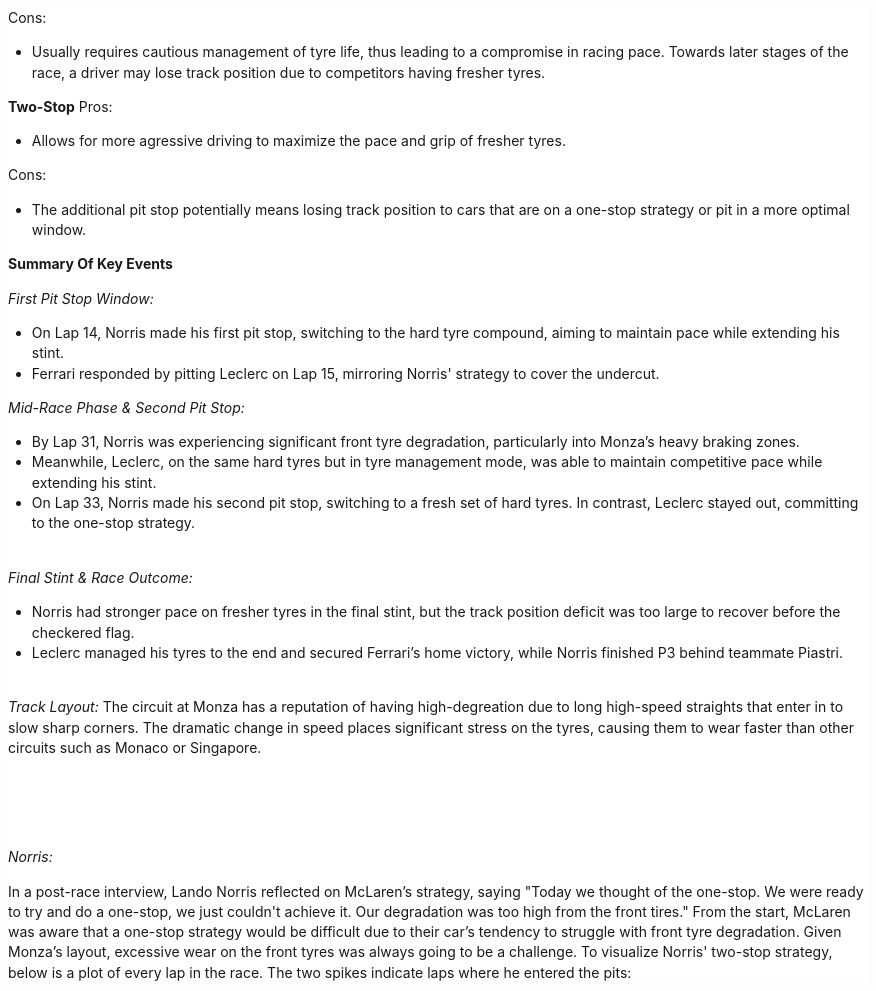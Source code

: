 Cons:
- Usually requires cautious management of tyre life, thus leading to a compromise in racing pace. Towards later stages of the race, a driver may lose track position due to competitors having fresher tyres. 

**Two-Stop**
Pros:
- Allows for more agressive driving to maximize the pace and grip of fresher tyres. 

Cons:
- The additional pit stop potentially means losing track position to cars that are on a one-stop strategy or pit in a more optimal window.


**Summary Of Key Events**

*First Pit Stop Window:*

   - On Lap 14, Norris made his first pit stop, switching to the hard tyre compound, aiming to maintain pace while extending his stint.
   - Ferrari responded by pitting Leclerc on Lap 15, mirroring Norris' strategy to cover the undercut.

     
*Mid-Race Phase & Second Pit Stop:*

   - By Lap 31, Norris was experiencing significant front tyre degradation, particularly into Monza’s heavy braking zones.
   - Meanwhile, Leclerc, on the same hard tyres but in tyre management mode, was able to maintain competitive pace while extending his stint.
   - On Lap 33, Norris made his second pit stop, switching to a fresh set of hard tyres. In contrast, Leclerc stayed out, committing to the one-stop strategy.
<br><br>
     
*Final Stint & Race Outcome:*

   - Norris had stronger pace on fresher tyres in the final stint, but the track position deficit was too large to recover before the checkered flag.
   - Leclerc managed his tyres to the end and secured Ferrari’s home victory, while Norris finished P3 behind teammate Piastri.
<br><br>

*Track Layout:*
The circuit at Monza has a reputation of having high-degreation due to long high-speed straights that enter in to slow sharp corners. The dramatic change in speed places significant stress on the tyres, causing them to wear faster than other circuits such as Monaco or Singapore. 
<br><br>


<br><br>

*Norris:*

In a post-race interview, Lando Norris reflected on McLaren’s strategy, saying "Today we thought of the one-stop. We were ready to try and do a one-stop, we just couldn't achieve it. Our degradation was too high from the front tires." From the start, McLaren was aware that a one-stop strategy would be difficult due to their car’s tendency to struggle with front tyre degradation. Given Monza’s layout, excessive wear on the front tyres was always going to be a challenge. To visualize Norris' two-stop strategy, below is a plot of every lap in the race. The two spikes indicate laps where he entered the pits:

━━━━━━━━━━

--- THE TASK ---
Restate word for word only the lines above from the line containing "- Ferrari responded" to the line containing "- Meanwhile, Leclerc, on", both of them included.

--- ANSWER TO THE EXERCISE ---
   - Ferrari responded by pitting Leclerc on Lap 15, mirroring Norris' strategy to cover the undercut.

     
*Mid-Race Phase & Second Pit Stop:*

   - By Lap 31, Norris was experiencing significant front tyre degradation, particularly into Monza’s heavy braking zones.
   - Meanwhile, Leclerc, on the same hard tyres but in tyre management mode, was able to maintain competitive pace while extending his stint.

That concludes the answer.